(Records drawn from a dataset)
|---|

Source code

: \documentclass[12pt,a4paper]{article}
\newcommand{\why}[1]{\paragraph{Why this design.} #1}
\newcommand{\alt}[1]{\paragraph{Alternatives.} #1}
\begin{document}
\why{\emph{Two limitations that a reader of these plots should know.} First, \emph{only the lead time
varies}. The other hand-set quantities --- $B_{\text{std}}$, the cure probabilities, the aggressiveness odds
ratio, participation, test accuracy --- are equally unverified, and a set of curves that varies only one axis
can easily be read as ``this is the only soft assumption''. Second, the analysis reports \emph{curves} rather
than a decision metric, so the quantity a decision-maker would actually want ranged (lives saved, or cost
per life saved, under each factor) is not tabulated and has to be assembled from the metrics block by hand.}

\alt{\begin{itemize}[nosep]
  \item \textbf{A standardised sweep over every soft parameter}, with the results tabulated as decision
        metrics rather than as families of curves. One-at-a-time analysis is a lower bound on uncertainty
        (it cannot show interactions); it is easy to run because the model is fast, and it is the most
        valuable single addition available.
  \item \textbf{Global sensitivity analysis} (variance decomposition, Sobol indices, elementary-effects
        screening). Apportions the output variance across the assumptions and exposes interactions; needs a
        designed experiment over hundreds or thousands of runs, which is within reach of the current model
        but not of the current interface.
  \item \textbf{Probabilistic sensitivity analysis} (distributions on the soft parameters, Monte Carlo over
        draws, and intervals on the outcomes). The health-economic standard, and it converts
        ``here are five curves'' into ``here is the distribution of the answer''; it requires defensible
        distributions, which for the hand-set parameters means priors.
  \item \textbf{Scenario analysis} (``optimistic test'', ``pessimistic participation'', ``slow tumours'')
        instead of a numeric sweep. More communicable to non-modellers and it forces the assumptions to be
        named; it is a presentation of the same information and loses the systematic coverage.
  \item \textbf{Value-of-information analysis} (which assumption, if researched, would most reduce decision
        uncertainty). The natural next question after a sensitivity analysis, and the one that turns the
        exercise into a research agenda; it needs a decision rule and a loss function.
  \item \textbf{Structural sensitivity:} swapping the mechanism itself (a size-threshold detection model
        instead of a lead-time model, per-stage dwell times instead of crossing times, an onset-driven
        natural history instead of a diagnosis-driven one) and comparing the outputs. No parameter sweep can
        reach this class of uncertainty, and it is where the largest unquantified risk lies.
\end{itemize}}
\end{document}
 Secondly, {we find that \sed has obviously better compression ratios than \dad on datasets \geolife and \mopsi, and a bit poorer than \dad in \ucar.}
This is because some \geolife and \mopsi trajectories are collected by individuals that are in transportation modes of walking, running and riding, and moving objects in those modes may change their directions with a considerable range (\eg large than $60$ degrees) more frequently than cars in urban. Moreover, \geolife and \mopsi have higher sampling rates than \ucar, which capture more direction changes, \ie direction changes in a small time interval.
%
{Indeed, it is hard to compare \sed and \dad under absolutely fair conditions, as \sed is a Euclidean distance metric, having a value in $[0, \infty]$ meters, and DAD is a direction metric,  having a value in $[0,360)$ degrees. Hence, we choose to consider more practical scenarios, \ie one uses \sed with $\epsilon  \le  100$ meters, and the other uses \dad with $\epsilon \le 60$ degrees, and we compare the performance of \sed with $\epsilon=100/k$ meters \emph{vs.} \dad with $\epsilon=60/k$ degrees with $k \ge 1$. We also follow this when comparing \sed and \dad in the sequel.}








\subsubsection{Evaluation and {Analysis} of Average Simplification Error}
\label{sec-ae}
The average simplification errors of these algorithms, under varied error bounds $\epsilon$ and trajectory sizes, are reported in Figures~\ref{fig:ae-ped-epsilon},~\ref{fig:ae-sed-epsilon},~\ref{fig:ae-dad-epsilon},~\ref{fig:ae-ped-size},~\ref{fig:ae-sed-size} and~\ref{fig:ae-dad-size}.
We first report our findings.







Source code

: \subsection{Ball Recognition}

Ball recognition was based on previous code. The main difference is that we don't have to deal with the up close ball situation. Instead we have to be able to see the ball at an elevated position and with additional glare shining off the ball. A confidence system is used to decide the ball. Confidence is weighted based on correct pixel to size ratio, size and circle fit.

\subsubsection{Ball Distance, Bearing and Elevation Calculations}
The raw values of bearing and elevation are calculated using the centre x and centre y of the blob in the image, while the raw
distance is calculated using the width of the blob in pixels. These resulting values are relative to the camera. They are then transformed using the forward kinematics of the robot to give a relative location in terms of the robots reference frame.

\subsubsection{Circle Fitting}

|---|

Your objective ▸
Give the count of lines above that include the word "would", stating no other information.

Output of the task ▸
2